The records below are to be restated word for word, with their images omitted.

####

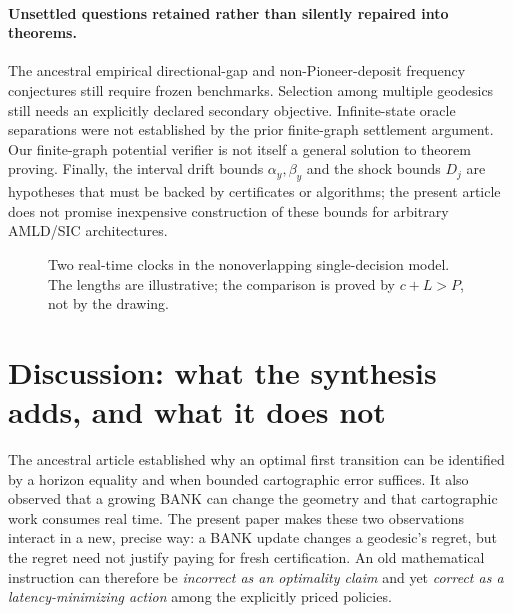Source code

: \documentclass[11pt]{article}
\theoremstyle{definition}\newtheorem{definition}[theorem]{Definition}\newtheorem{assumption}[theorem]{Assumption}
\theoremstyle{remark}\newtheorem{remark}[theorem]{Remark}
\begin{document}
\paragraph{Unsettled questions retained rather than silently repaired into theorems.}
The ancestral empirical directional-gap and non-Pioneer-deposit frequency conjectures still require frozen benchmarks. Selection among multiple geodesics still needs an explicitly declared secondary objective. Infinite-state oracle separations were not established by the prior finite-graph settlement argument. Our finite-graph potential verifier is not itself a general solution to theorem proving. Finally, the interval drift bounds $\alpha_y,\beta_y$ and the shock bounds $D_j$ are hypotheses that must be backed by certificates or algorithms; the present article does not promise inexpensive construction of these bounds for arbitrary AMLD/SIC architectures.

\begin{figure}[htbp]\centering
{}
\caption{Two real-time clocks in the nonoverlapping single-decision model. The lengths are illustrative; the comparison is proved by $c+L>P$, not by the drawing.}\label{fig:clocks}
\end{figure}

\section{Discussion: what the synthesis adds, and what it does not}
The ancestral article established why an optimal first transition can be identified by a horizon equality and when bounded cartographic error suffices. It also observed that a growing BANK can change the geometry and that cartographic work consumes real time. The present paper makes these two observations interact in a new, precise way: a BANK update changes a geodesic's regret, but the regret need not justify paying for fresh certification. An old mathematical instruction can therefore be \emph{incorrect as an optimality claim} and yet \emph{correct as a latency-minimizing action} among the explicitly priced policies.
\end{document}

####

*EXERCISE RESULT*
Source code

: \documentclass[11pt]{article}
\theoremstyle{definition}\newtheorem{definition}[theorem]{Definition}\newtheorem{assumption}[theorem]{Assumption}
\theoremstyle{remark}\newtheorem{remark}[theorem]{Remark}
\begin{document}
\paragraph{Unsettled questions retained rather than silently repaired into theorems.}
The ancestral empirical directional-gap and non-Pioneer-deposit frequency conjectures still require frozen benchmarks. Selection among multiple geodesics still needs an explicitly declared secondary objective. Infinite-state oracle separations were not established by the prior finite-graph settlement argument. Our finite-graph potential verifier is not itself a general solution to theorem proving. Finally, the interval drift bounds $\alpha_y,\beta_y$ and the shock bounds $D_j$ are hypotheses that must be backed by certificates or algorithms; the present article does not promise inexpensive construction of these bounds for arbitrary AMLD/SIC architectures.

\begin{figure}[htbp]\centering
{}
\caption{Two real-time clocks in the nonoverlapping single-decision model. The lengths are illustrative; the comparison is proved by $c+L>P$, not by the drawing.}\label{fig:clocks}
\end{figure}

\section{Discussion: what the synthesis adds, and what it does not}
The ancestral article established why an optimal first transition can be identified by a horizon equality and when bounded cartographic error suffices. It also observed that a growing BANK can change the geometry and that cartographic work consumes real time. The present paper makes these two observations interact in a new, precise way: a BANK update changes a geodesic's regret, but the regret need not justify paying for fresh certification. An old mathematical instruction can therefore be \emph{incorrect as an optimality claim} and yet \emph{correct as a latency-minimizing action} among the explicitly priced policies.
\end{document}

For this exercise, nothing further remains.